Das Problem beginnt bereits am Bahnhof Rathaus Spandau. Wer hier sein Fahrrad abschließen will, findet nur schwer einen freien Platz. „Jeder Grashalm wird dazu genutzt“, sagt Christoph Grabka, Sprecher der ADFC-Stadtteilgruppe Spandau. Er blickt sich um – tatsächlich steht an jeder möglichen Stelle ein angeschlossenes Fahrrad. Rund um den Bahnhof gibt es 578 offizielle Stellplätze; gebraucht werden laut infraVelo jedoch doppelt so viele. Pläne, wie diese bis 2030 gebaut werden könnten, gibt es keine. Überhaupt wurden in ganz Spandau seit 2017 nur 376 neue Fahrradbügel aufgestellt – trotz des umfangreichen Berliner Förderprogramms „Fahrradbügel für Berlin“.
Spandau ist ein großer Berliner Außenbezirk mit einer Fläche von 91,9 Quadratkilometern, 257.091 Einwohner:innen und einer Nord-Süd-Ausdehnung von 20 Kilometern. Es gibt viel Wald, viel Wasser, und viele Parks. Für Fahrradausflüge ist Spandau ideal. Entspannt lässt sich eine 16-Kilometer-Rundtour durch den Spektegrünzug über die Gartenstadt Staaken bis zum Bullengraben unternehmen. Diese Wege führen größten teils durch Parks und über gemeinsame Fuß- und Radwege. Seine andere Verkehrsseite zeigt Spandau, wenn man mit dem Rad von A nach B möchte, zur Arbeit, zum Einkaufen, in die Schule. Kopfsteinpflaster, gefährliche Kreuzungen, marode Radwege und schmale, ungeschützte Radstreifen auf der Straße – wenn es überhaupt welche gibt. „Radfahrer:innen werden in Spandau regelrecht schikaniert. Einerseits hat das Radwegenetz große Lücken. Andererseits werden bestehende Radwege einfach so auf die Straße geführt, völlig überraschend für Autofahrer:innen und Radfahrer:innen. Das ist mehr als unschön“, sagt Christoph Grabka.
Ein Ärgernis ist der Rathausvorplatz: Will man auf dem Hochbordradweg entlang des Rathauses Spandau fahren, steht man plötzlich in einer Traube von Menschen, die dort auf den Bus warten. Schlecht geplant, schlecht gemacht – Radfahrer:innen sind die Leidtragenden. Auch die Kreuzung vor dem Rathaus ist sehr gefährlich; hier wurden in den letzten Jahren zwei Radfahrer:innen von Autofahrer:innen getötet.

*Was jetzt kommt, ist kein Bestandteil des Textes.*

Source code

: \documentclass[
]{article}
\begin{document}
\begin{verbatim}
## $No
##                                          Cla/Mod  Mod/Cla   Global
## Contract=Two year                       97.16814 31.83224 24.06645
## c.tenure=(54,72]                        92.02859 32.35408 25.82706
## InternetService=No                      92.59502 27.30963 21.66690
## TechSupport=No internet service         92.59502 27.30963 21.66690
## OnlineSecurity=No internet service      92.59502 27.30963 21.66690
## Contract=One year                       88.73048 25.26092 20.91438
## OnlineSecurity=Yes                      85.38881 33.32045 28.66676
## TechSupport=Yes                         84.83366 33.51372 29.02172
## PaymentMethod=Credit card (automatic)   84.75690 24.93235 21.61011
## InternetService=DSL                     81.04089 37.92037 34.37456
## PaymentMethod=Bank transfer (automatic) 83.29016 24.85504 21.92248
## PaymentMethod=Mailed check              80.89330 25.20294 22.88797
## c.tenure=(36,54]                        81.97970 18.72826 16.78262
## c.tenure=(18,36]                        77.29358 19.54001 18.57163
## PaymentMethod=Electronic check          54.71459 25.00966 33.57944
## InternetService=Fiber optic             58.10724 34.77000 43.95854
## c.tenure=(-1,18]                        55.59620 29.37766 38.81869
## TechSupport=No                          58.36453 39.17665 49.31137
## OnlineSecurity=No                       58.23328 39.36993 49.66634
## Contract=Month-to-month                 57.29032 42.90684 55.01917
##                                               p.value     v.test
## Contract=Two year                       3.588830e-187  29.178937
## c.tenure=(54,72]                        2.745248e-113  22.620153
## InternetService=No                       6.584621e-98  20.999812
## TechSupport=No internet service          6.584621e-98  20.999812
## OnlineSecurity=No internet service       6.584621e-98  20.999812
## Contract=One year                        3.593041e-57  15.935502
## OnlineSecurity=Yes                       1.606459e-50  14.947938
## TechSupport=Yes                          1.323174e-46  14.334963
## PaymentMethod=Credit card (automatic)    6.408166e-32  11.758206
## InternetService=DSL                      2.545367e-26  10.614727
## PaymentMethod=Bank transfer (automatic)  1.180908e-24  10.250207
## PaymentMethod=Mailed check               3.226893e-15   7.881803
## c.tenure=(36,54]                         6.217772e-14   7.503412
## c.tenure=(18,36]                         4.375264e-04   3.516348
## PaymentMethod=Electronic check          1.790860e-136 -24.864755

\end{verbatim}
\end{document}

Hinzu kommen die weiten Strecken: Wohnt man beispielsweise in Kladow, ganz am Rand von Spandau, braucht man 40 Minuten mit dem Fahrrad, um in die Spandauer Altstadt oder 60 Minuten, um zur nächsten Ringbahn-Haltestelle zu gelangen.
Diese Fahrradunfreundlichkeit spiegelt sich auch im Modal-Split des Bezirks wider. Die letzte Erhebung fand 2018 statt und zeigte, dass in Spandau nur rund 10 Prozent der Wege mit dem Fahrrad, 25 Prozent zu Fuß, 20 Prozent mit dem ÖPNV und 41 Prozent mit dem Auto oder einer Kombination dieser Mobilitätsarten zurückgelegt werden. Mit anderen Worten: Das Fahrradpotenzial des Bezirks ist noch lange nicht ausgeschöpft. Es gibt beispielsweise nur eine einzige Fahrradstraße im Bezirk; weitere sind nicht geplant. Christoph Grabka fallen spontan mindestens drei Straßen ein, die sich hervorragend zu Fahrradstraßen umwidmen ließen.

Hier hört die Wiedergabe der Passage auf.